:: TASK DESCRIPTION ::
Repeat the records below word for word.

Plain-text document sources:

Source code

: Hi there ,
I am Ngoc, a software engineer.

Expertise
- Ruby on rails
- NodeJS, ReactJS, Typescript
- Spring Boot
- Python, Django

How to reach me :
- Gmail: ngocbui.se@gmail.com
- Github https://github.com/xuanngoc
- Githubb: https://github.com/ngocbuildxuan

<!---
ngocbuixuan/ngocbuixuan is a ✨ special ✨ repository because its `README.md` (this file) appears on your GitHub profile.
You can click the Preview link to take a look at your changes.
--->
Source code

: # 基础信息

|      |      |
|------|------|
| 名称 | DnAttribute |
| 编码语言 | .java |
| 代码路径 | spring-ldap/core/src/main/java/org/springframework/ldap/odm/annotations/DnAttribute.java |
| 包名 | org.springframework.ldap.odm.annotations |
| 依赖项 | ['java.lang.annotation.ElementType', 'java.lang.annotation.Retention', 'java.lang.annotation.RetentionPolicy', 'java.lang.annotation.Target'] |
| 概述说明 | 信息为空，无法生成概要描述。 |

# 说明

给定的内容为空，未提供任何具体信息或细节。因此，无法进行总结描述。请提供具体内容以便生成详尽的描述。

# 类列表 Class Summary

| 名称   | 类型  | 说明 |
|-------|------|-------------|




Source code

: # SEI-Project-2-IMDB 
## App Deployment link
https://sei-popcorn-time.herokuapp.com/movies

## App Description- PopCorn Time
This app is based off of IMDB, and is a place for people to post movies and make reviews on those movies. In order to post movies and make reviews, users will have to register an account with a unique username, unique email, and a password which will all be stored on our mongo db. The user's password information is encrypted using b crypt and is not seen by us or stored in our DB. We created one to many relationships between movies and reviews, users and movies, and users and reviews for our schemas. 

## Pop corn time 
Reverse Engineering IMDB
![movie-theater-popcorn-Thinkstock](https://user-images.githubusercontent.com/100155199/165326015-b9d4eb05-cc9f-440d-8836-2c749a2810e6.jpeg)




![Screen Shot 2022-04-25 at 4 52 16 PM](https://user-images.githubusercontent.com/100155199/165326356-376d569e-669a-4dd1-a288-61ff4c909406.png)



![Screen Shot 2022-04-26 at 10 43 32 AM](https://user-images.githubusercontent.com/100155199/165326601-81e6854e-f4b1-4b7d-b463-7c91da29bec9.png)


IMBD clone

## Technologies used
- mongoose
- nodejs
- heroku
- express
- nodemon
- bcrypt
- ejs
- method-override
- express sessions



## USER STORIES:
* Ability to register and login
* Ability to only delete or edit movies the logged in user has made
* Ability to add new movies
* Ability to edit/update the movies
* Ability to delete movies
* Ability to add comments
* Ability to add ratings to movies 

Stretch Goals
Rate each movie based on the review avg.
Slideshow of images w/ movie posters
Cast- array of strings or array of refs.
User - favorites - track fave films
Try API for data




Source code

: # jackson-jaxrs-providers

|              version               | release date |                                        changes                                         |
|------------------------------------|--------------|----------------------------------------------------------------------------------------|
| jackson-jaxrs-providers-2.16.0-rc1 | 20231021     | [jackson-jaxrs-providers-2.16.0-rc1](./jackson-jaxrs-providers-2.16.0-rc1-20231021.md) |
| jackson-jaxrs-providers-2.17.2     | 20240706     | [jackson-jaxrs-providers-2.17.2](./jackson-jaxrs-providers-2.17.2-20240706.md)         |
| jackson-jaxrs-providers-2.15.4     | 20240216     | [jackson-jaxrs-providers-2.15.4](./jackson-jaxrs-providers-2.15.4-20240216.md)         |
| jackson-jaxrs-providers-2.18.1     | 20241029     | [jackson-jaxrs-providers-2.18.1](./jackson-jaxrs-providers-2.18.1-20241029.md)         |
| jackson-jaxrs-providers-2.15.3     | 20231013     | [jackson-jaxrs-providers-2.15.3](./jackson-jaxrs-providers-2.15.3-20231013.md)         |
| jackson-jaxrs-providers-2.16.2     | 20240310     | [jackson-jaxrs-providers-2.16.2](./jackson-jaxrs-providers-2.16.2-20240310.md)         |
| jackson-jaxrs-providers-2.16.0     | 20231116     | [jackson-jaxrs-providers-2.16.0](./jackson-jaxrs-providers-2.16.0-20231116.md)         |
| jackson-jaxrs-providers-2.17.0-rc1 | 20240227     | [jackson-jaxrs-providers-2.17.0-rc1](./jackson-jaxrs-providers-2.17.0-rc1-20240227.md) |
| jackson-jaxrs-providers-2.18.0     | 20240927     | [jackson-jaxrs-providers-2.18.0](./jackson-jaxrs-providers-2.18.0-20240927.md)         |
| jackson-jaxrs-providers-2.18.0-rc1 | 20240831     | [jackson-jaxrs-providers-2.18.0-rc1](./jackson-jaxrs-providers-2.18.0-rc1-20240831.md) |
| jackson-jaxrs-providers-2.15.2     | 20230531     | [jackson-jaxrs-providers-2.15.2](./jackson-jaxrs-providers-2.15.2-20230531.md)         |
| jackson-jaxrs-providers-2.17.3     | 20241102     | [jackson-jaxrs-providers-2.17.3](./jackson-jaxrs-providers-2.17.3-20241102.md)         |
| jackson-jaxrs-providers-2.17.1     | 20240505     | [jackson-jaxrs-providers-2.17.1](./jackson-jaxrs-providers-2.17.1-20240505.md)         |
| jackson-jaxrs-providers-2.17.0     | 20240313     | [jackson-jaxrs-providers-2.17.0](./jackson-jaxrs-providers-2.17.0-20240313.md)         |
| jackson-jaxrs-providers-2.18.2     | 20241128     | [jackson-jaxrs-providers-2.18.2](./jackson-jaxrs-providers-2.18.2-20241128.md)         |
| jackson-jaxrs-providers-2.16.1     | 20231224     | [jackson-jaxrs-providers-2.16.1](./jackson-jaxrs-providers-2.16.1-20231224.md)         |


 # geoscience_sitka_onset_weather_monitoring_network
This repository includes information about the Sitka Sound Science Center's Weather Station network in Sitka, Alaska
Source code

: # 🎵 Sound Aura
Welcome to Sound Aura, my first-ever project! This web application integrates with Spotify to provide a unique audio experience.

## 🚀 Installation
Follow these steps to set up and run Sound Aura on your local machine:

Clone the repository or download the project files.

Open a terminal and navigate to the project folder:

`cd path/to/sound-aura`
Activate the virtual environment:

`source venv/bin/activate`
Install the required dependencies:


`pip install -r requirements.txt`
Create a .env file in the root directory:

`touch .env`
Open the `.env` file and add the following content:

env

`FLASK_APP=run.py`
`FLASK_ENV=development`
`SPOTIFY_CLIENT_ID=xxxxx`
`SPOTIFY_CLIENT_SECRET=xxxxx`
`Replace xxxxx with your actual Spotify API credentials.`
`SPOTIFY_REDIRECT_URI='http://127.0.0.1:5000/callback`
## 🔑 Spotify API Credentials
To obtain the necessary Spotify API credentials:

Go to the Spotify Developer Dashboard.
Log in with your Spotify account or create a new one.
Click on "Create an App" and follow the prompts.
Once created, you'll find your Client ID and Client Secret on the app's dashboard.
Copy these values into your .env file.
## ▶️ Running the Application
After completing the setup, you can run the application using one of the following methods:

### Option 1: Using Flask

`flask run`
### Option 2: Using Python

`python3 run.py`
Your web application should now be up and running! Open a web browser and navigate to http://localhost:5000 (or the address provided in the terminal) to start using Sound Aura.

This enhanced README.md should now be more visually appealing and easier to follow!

:: SOLUTION TO THE EXERCISE ::
Source code

: Hi there ,
I am Ngoc, a software engineer.

Expertise
- Ruby on rails
- NodeJS, ReactJS, Typescript
- Spring Boot
- Python, Django

How to reach me :
- Gmail: ngocbui.se@gmail.com
- Github https://github.com/xuanngoc
- Githubb: https://github.com/ngocbuildxuan

<!---
ngocbuixuan/ngocbuixuan is a ✨ special ✨ repository because its `README.md` (this file) appears on your GitHub profile.
You can click the Preview link to take a look at your changes.
--->
Source code

: # 基础信息

|      |      |
|------|------|
| 名称 | DnAttribute |
| 编码语言 | .java |
| 代码路径 | spring-ldap/core/src/main/java/org/springframework/ldap/odm/annotations/DnAttribute.java |
| 包名 | org.springframework.ldap.odm.annotations |
| 依赖项 | ['java.lang.annotation.ElementType', 'java.lang.annotation.Retention', 'java.lang.annotation.RetentionPolicy', 'java.lang.annotation.Target'] |
| 概述说明 | 信息为空，无法生成概要描述。 |

# 说明

给定的内容为空，未提供任何具体信息或细节。因此，无法进行总结描述。请提供具体内容以便生成详尽的描述。

# 类列表 Class Summary

| 名称   | 类型  | 说明 |
|-------|------|-------------|




Source code

: # SEI-Project-2-IMDB 
## App Deployment link
https://sei-popcorn-time.herokuapp.com/movies

## App Description- PopCorn Time
This app is based off of IMDB, and is a place for people to post movies and make reviews on those movies. In order to post movies and make reviews, users will have to register an account with a unique username, unique email, and a password which will all be stored on our mongo db. The user's password information is encrypted using b crypt and is not seen by us or stored in our DB. We created one to many relationships between movies and reviews, users and movies, and users and reviews for our schemas. 

## Pop corn time 
Reverse Engineering IMDB
![movie-theater-popcorn-Thinkstock](https://user-images.githubusercontent.com/100155199/165326015-b9d4eb05-cc9f-440d-8836-2c749a2810e6.jpeg)




![Screen Shot 2022-04-25 at 4 52 16 PM](https://user-images.githubusercontent.com/100155199/165326356-376d569e-669a-4dd1-a288-61ff4c909406.png)



![Screen Shot 2022-04-26 at 10 43 32 AM](https://user-images.githubusercontent.com/100155199/165326601-81e6854e-f4b1-4b7d-b463-7c91da29bec9.png)


IMBD clone

## Technologies used
- mongoose
- nodejs
- heroku
- express
- nodemon
- bcrypt
- ejs
- method-override
- express sessions



## USER STORIES:
* Ability to register and login
* Ability to only delete or edit movies the logged in user has made
* Ability to add new movies
* Ability to edit/update the movies
* Ability to delete movies
* Ability to add comments
* Ability to add ratings to movies 

Stretch Goals
Rate each movie based on the review avg.
Slideshow of images w/ movie posters
Cast- array of strings or array of refs.
User - favorites - track fave films
Try API for data




Source code

: # jackson-jaxrs-providers

|              version               | release date |                                        changes                                         |
|------------------------------------|--------------|----------------------------------------------------------------------------------------|
| jackson-jaxrs-providers-2.16.0-rc1 | 20231021     | [jackson-jaxrs-providers-2.16.0-rc1](./jackson-jaxrs-providers-2.16.0-rc1-20231021.md) |
| jackson-jaxrs-providers-2.17.2     | 20240706     | [jackson-jaxrs-providers-2.17.2](./jackson-jaxrs-providers-2.17.2-20240706.md)         |
| jackson-jaxrs-providers-2.15.4     | 20240216     | [jackson-jaxrs-providers-2.15.4](./jackson-jaxrs-providers-2.15.4-20240216.md)         |
| jackson-jaxrs-providers-2.18.1     | 20241029     | [jackson-jaxrs-providers-2.18.1](./jackson-jaxrs-providers-2.18.1-20241029.md)         |
| jackson-jaxrs-providers-2.15.3     | 20231013     | [jackson-jaxrs-providers-2.15.3](./jackson-jaxrs-providers-2.15.3-20231013.md)         |
| jackson-jaxrs-providers-2.16.2     | 20240310     | [jackson-jaxrs-providers-2.16.2](./jackson-jaxrs-providers-2.16.2-20240310.md)         |
| jackson-jaxrs-providers-2.16.0     | 20231116     | [jackson-jaxrs-providers-2.16.0](./jackson-jaxrs-providers-2.16.0-20231116.md)         |
| jackson-jaxrs-providers-2.17.0-rc1 | 20240227     | [jackson-jaxrs-providers-2.17.0-rc1](./jackson-jaxrs-providers-2.17.0-rc1-20240227.md) |
| jackson-jaxrs-providers-2.18.0     | 20240927     | [jackson-jaxrs-providers-2.18.0](./jackson-jaxrs-providers-2.18.0-20240927.md)         |
| jackson-jaxrs-providers-2.18.0-rc1 | 20240831     | [jackson-jaxrs-providers-2.18.0-rc1](./jackson-jaxrs-providers-2.18.0-rc1-20240831.md) |
| jackson-jaxrs-providers-2.15.2     | 20230531     | [jackson-jaxrs-providers-2.15.2](./jackson-jaxrs-providers-2.15.2-20230531.md)         |
| jackson-jaxrs-providers-2.17.3     | 20241102     | [jackson-jaxrs-providers-2.17.3](./jackson-jaxrs-providers-2.17.3-20241102.md)         |
| jackson-jaxrs-providers-2.17.1     | 20240505     | [jackson-jaxrs-providers-2.17.1](./jackson-jaxrs-providers-2.17.1-20240505.md)         |
| jackson-jaxrs-providers-2.17.0     | 20240313     | [jackson-jaxrs-providers-2.17.0](./jackson-jaxrs-providers-2.17.0-20240313.md)         |
| jackson-jaxrs-providers-2.18.2     | 20241128     | [jackson-jaxrs-providers-2.18.2](./jackson-jaxrs-providers-2.18.2-20241128.md)         |
| jackson-jaxrs-providers-2.16.1     | 20231224     | [jackson-jaxrs-providers-2.16.1](./jackson-jaxrs-providers-2.16.1-20231224.md)         |


 # geoscience_sitka_onset_weather_monitoring_network
This repository includes information about the Sitka Sound Science Center's Weather Station network in Sitka, Alaska
Source code

: # 🎵 Sound Aura
Welcome to Sound Aura, my first-ever project! This web application integrates with Spotify to provide a unique audio experience.

## 🚀 Installation
Follow these steps to set up and run Sound Aura on your local machine:

Clone the repository or download the project files.

Open a terminal and navigate to the project folder:

`cd path/to/sound-aura`
Activate the virtual environment:

`source venv/bin/activate`
Install the required dependencies:


`pip install -r requirements.txt`
Create a .env file in the root directory:

`touch .env`
Open the `.env` file and add the following content:

env

`FLASK_APP=run.py`
`FLASK_ENV=development`
`SPOTIFY_CLIENT_ID=xxxxx`
`SPOTIFY_CLIENT_SECRET=xxxxx`
`Replace xxxxx with your actual Spotify API credentials.`
`SPOTIFY_REDIRECT_URI='http://127.0.0.1:5000/callback`
## 🔑 Spotify API Credentials
To obtain the necessary Spotify API credentials:

Go to the Spotify Developer Dashboard.
Log in with your Spotify account or create a new one.
Click on "Create an App" and follow the prompts.
Once created, you'll find your Client ID and Client Secret on the app's dashboard.
Copy these values into your .env file.
## ▶️ Running the Application
After completing the setup, you can run the application using one of the following methods:

### Option 1: Using Flask

`flask run`
### Option 2: Using Python

`python3 run.py`
Your web application should now be up and running! Open a web browser and navigate to http://localhost:5000 (or the address provided in the terminal) to start using Sound Aura.

This enhanced README.md should now be more visually appealing and easier to follow!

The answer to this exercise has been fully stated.